Daffodils in full bloom

April 1987, the daffodils were in full bloom as I drove to the hospital, much further ahead than we had this year and as I write this.Daffodil 1

It’s hard to believe that it was 26 years ago about now that I walked into a busy medical ward and saw Veronica a 60-year-old woman in the last stages of her battle with with lung cancer, sitting in a chair barely conscious.

I called the nurse and asked if Veronica could be put back to bed and given some analgesia to make her comfortable.

The nurse said that wouldn’t be possible because Veronica’s chart was in the pharmacy department.

To cut a long story short, I went to the pharmacy department and retrieved the chart. The nurse, after much huffing and puffing gave Veronica her Diamorphine. She was put back to bed and I sat with her, holding her hand to comfort her until she dozed.

Did that need said?

After about an hour Veronica passed away very painlessly and with great dignity. I went to inform that nurse whose immediate response was ‘ …that’ll be the Diamorphine”.

Of course she was probably right, but did that need saying? And was this a ward that was designed to deliver safe, effective, and person centred care? Was there a culture that anticipated the needs of the patients and their families and wanted to deliver care in a way that would make both the patients and the staff feel good? Or was this a ward with systems designed to deliver the exact opposite?

SPSPI often wonder if I could only do one thing, what would I do to improve patient safety and drive quality improvement. Without doubt it would be to build a safety culture, done in a considered way so that as a matter of routine and certainly in an emergency situation when safe systems are absolutely paramount a well practised scenario unfolds, where staff are confident that everyone is doing the right thing and preventable harm to patients is avoided and a positive experienced is had by all.

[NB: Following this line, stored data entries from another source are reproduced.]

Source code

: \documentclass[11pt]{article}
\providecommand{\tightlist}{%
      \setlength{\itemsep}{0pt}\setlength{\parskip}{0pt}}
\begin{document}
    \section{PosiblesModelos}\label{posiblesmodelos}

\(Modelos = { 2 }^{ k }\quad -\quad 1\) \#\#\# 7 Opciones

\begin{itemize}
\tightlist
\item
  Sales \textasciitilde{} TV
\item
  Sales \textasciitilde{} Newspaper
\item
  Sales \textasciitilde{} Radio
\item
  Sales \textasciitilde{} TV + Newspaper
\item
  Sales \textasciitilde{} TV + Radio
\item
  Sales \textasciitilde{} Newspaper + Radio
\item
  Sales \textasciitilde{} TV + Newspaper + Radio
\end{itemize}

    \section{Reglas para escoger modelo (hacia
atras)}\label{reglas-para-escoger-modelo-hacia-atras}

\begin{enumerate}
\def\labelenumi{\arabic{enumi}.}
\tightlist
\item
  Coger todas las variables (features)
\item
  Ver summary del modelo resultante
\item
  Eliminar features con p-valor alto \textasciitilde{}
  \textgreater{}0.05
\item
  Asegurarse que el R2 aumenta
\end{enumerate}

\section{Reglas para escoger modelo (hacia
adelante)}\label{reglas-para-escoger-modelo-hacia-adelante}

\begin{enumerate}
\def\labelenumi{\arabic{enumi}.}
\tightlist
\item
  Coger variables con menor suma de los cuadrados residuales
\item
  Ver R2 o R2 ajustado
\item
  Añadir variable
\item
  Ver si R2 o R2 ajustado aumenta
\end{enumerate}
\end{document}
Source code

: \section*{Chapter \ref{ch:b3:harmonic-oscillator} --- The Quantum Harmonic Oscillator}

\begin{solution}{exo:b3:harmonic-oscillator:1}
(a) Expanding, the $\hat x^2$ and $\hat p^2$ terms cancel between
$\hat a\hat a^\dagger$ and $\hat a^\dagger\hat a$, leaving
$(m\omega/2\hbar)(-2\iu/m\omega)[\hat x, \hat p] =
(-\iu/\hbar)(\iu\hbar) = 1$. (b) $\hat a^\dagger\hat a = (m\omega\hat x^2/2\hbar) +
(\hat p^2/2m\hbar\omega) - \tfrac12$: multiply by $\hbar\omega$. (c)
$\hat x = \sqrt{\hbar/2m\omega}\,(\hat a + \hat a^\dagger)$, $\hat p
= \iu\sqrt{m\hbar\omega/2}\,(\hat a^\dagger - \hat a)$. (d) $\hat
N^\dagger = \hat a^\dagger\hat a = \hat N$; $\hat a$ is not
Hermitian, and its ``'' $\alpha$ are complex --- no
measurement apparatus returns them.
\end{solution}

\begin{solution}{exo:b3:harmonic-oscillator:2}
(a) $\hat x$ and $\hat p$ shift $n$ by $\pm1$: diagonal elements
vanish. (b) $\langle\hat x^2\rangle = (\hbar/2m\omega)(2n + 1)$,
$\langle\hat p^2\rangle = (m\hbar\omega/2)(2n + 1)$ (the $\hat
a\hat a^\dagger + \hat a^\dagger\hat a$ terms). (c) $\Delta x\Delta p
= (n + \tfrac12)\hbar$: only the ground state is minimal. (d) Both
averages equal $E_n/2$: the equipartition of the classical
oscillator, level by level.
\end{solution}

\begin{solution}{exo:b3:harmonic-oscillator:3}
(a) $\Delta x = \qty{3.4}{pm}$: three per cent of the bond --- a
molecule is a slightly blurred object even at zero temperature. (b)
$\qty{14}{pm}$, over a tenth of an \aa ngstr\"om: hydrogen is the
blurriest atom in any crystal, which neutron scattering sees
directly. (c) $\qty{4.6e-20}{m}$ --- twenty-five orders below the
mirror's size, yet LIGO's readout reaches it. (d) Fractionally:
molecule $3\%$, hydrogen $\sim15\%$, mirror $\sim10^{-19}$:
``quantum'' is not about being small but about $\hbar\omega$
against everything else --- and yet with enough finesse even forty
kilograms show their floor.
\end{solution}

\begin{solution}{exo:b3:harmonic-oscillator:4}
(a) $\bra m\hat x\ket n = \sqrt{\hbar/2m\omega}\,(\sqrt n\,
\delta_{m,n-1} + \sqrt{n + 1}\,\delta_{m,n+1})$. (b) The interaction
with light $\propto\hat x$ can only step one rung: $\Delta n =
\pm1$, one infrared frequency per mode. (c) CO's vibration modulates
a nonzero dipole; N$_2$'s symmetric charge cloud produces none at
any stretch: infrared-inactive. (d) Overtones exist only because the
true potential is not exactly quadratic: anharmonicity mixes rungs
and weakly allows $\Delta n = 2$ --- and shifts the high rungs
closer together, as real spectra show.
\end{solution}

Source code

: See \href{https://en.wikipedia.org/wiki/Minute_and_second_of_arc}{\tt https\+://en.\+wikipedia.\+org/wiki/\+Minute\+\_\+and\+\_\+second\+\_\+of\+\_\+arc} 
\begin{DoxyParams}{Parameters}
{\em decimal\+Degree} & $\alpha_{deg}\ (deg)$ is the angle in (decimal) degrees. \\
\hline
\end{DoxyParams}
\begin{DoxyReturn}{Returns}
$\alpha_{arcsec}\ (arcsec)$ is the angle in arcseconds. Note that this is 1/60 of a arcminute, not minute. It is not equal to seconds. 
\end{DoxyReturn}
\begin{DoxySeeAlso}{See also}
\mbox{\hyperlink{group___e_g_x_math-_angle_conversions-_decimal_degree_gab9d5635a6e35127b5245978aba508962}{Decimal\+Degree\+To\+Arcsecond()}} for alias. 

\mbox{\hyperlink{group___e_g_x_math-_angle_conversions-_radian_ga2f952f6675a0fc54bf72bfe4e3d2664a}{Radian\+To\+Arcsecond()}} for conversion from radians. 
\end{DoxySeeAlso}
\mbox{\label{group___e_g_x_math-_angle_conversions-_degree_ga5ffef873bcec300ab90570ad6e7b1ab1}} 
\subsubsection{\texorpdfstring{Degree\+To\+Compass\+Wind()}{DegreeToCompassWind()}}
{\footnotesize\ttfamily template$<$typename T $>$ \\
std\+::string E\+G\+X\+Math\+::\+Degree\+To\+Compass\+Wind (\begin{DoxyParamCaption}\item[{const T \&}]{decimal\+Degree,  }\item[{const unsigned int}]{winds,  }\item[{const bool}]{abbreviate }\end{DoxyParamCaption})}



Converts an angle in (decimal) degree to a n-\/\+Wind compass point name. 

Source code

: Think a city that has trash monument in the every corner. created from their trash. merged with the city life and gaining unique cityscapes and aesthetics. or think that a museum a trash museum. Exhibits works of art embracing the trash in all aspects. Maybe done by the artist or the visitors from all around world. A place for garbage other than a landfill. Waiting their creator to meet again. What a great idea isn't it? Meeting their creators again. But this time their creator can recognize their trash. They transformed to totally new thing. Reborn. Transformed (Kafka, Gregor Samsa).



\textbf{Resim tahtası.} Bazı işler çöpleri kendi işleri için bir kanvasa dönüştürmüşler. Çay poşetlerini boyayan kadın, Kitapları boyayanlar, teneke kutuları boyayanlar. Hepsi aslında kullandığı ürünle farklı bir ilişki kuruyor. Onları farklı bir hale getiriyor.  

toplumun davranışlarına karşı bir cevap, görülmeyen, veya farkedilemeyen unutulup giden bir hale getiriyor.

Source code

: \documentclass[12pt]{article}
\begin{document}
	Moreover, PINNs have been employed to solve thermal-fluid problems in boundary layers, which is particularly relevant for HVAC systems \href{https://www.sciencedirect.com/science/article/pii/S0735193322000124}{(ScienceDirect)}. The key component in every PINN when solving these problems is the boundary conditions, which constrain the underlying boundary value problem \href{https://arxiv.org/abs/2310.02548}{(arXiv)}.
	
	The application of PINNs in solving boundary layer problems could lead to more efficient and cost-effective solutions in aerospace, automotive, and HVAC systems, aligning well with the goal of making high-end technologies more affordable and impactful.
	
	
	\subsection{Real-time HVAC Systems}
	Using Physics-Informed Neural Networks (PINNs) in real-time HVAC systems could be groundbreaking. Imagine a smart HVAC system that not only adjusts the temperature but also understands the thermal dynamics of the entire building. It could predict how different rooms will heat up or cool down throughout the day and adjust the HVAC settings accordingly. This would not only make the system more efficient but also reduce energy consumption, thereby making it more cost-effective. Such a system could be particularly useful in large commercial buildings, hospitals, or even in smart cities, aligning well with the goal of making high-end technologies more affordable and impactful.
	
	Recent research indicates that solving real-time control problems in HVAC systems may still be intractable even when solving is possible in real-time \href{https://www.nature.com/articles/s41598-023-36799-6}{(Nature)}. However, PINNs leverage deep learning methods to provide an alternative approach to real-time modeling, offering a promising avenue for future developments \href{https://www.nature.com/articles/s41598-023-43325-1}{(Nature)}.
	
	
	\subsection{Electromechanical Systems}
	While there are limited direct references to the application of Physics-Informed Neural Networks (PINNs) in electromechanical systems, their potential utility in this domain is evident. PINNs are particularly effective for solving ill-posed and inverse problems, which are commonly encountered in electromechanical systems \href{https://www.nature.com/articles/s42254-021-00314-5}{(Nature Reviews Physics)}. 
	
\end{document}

We all know the safe system of care we would like to see if it was ourselves or family members on the receiving end. Wouldn’t it be great if everyone treated their patients exactly as they would want that family member’s care delivered?

Our way or the highway

One world renowned health care system in the USA reportedly has a saying which sums up their safe systems ‘it’s our way or the highway’  Our way or highwaymeaning that behaviour out with those safe systems is not tolerated.

So how do we get to that point?

Are you fortunate enough to work in a system that actively learns when things don’t absolutely go to plan? Do you know what the plan is? Are there many different plans depending on who is in charge? Would you even know if things hadn’t gone to plan? You will know from your own answers if you’re working in an organisation that has, or is developing a truly safe system that delivers optimal care to patients 24 hours a day seven days a week.

Or are you in a system where people have to work smarter and harder to remember how things are meant to happen in every eventuality?

And to do that in every situation, and especially in emergency or urgent care where self generated adrenaline can eliminate the power of rational thought?

Which system do our patients and staff deserve?

And what are we going to do to make that happen? A place where everyone knows… ‘This is how we do things around here’.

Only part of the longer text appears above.